Nicole Caligaris et Jean-Baptiste Harang ont été proches de
crimes particulièrement atroces. Des crimes absurdes, sans réelles
justifications.
« Le fait divers fascine, il franchit, par surprise, la
limite de l’homme civilisé. » Cette limite, Nicole Caligaris en a vécu la
proximité : « le 11 juin 1981, Issei Sagawa, trente-deux ans, a
commis un meurtre suivi d’actes cannibales sur notre camarade d’université
Renée Hartevelt, Hollandaise de vingt-trois ans, qu’il avait invitée dans son
appartement. » Quelques jours auparavant, Nicole, Renée, Issei et quelques
autres riaient ensemble « au cours d’une soirée improvisée entre
étudiants. »
Nicole Caligaris |
Trente ans plus tard, Nicole Caligaris retrouve chez elle
des lettres que lui écrivit l’assassin depuis sa prison. Huit lettres.
« Sans doute lui avais-je écrit, c’était dans un nuage, dans un lointain,
dans un espace dont je ne pouvais pas nier l’existence. » Et qu’il va
falloir assumer. Qu’elle le veuille ou non, elle est entrée dans l’intimité du
tueur, du mangeur de chair humaine. « Le paradis entre les jambes »

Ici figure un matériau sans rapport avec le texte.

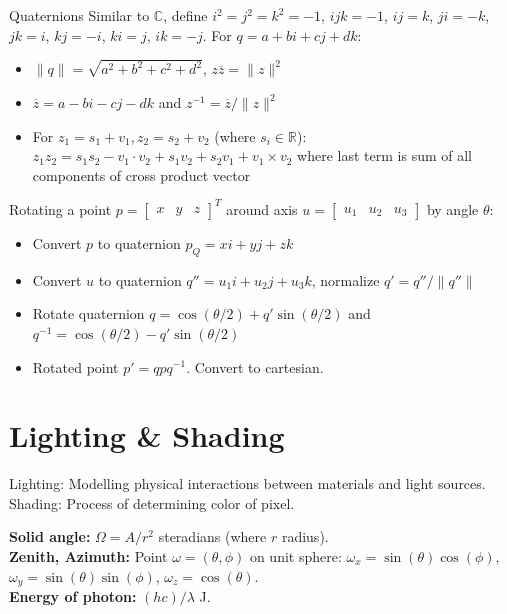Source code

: \documentclass[a4paper,9pt]{article}
\begin{document}
\begin{subbox}{Quaternions}
Similar to $\mathbb{C}$, define $i^2 = j^2 = k^2 = - 1$, $i j k = -1$, $i j = k$, $j i = -k$, $j k = i$, $k j = -i$, $k i = j$, $i k = -j$. For $q = a + b i + c j + d k$:
\begin{itemize}
  \item $\|q\| = \sqrt{a^2 + b^2 + c^2 + d^2}$, $z \overline{z} = \|z\|^2$
  \item $\overline{z} = a - b i - c j - d k$ and $z^{-1} = \overline{z} / \|z\|^2$
  \item For $z_1 = s_1 + v_1, z_2 = s_2 + v_2$ (where $s_i \in \mathbb{R}$): $z_1 z_2 = s_1 s_2 - v_1 \cdot v_2 + s_1 v_2 + s_2 v_1 + v_1 \times v_2$ where last term is sum of all components of cross product vector
\end{itemize}
Rotating a point $p = \begin{bmatrix} x & y & z \end{bmatrix}^T$ around axis $u = \begin{bmatrix} u_1 & u_2 & u_3 \end{bmatrix}$ by angle $\theta$:
\begin{itemize}
  \item Convert $p$ to quaternion $p_Q = x i + y j + z k$
  \item Convert $u$ to quaternion $q'' = u_1 i + u_2 j + u_3 k$, normalize $q' = q'' / \|q''\|$
  \item Rotate quaternion $q = \cos(\theta/2) + q' \sin(\theta/2)$ and $q^{-1} = \cos(\theta/2) - q' \sin(\theta/2)$
  \item Rotated point $p' = q p q^{-1}$. Convert to cartesian.
\end{itemize}
\end{subbox}
\section{Lighting \& Shading}
Lighting: Modelling physical interactions between materials and light sources.\\
Shading: Process of determining color of pixel.

\textbf{Solid angle:} $\Omega = A / r^2$ steradians (where $r$ radius).\\
\textbf{Zenith, Azimuth:} Point $\omega = (\theta, \phi)$ on unit sphere: $\omega_x = \sin(\theta) \cos(\phi)$, $\omega_y = \sin(\theta) \sin(\phi)$, $\omega_z = \cos(\theta)$.\\
\textbf{Energy of photon:} $(h c) / \lambda$ J.
\end{document}
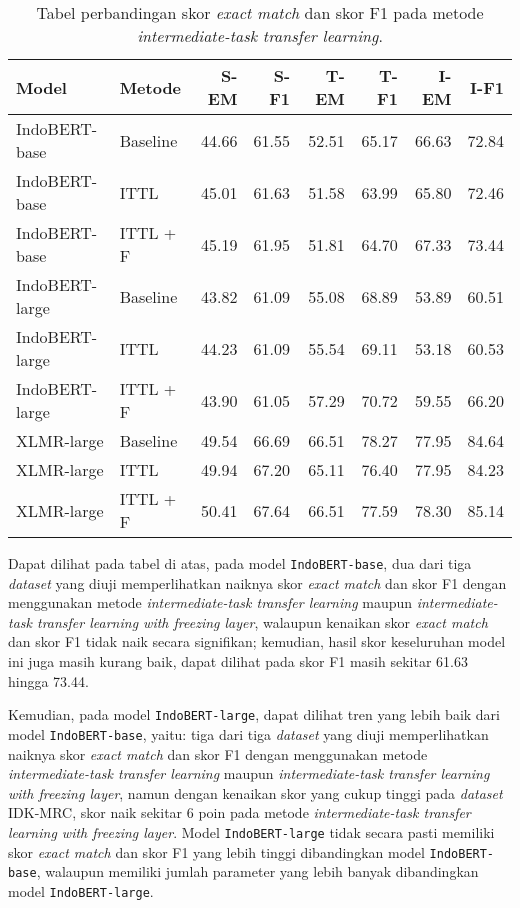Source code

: \begin{table}[H]\centering
\begin{tabular}{llrrrrrr}
\toprule
         Model &   Metode &  S-EM &  S-F1 &  T-EM &  T-F1 &  I-EM &  I-F1 \\
\midrule
 IndoBERT-base & Baseline & 44.66 & 61.55 & 52.51 & 65.17 & 66.63 & 72.84 \\
 IndoBERT-base &     ITTL & 45.01 & 61.63 & 51.58 & 63.99 & 65.80 & 72.46 \\
 IndoBERT-base & ITTL + F & 45.19 & 61.95 & 51.81 & 64.70 & 67.33 & 73.44 \\
 \hline
IndoBERT-large & Baseline & 43.82 & 61.09 & 55.08 & 68.89 & 53.89 & 60.51 \\
IndoBERT-large &     ITTL & 44.23 & 61.09 & 55.54 & 69.11 & 53.18 & 60.53 \\
IndoBERT-large & ITTL + F & 43.90 & 61.05 & 57.29 & 70.72 & 59.55 & 66.20 \\
\hline
    XLMR-large & Baseline & 49.54 & 66.69 & 66.51 & 78.27 & 77.95 & 84.64 \\
    XLMR-large &     ITTL & 49.94 & 67.20 & 65.11 & 76.40 & 77.95 & 84.23 \\
    XLMR-large & ITTL + F & 50.41 & 67.64 & 66.51 & 77.59 & 78.30 & 85.14 \\
\bottomrule
\end{tabular}
\caption{Tabel perbandingan skor \emph{exact match} dan skor F1 pada metode \emph{intermediate-task transfer learning}.}
\end{table}

Dapat dilihat pada tabel di atas, pada model \texttt{IndoBERT-base}, dua dari tiga \emph{dataset} yang diuji memperlihatkan naiknya skor \emph{exact match} dan skor F1 dengan menggunakan metode \emph{intermediate-task transfer learning} maupun \emph{intermediate-task transfer learning with freezing layer}, walaupun kenaikan skor \emph{exact match} dan skor F1 tidak naik secara signifikan; kemudian, hasil skor keseluruhan model ini juga masih kurang baik, dapat dilihat pada skor F1 masih sekitar 61.63 hingga 73.44.

Kemudian, pada model \texttt{IndoBERT-large}, dapat dilihat tren yang lebih baik dari model \texttt{IndoBERT-base}, yaitu: tiga dari tiga \emph{dataset} yang diuji memperlihatkan naiknya skor \emph{exact match} dan skor F1 dengan menggunakan metode \emph{intermediate-task transfer learning} maupun \emph{intermediate-task transfer learning with freezing layer}, namun dengan kenaikan skor yang cukup tinggi pada \emph{dataset} IDK-MRC, skor naik sekitar 6 poin pada metode \emph{intermediate-task transfer learning with freezing layer}. Model \texttt{IndoBERT-large} tidak secara pasti memiliki skor \emph{exact match} dan skor F1 yang lebih tinggi dibandingkan model \texttt{IndoBERT-base}, walaupun memiliki jumlah parameter yang lebih banyak dibandingkan model \texttt{IndoBERT-large}.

est le compte-rendu de cette expérience : que faire de l’empreinte laissée
par cet acte ? Comment expliquer « l’opacité » de ce crime particulièrement
atroce, et absurde ? Nicole Caligaris refuse de faire d’Issei Sagawa un
monstre. C’est son acte qui est monstrueux. Lui est un homme, « humain
toujours, c’est-à-dire autre moi-même, formant l’humanité comme je la
forme. » Elle ne le considère pas non plus avec sympathie. Elle tâtonne.
Cherche ce qui relie les membres de notre société, ce qui fonde notre rapport
au corps, le mystère et la puissance du regard notamment, et bien évidemment ce
que la littérature fait de ces choses là. Une plongée au cœur de
l’inavouable, érudite et audacieuse.
Pour info, Issei Sagawa a bénéficié en 1983 d’un non-lieu
pour irresponsabilité mentale, est retourné au Japon en 1984. Libéré en 1986, il
mène depuis une existence très médiatique entre livres, chansons, films et
shows télévisés qui lui sont consacrés…
Jean-Baptiste Harang |
Dans le « Bordeaux-Vintimille » de Jean-Baptiste
Harang, la victime s’appelle Rachid Abdou. En réalité, son nom était Habib
Grimzi, mais l’auteur a préféré – et il n’explique pas là-dessus – changer les
noms des personnes. Le 14 novembre 1983, Rachid Abdou quitte une amie à qui il
est venu rendre visite à Bordeaux, s’installe dans le train pour Vintimille…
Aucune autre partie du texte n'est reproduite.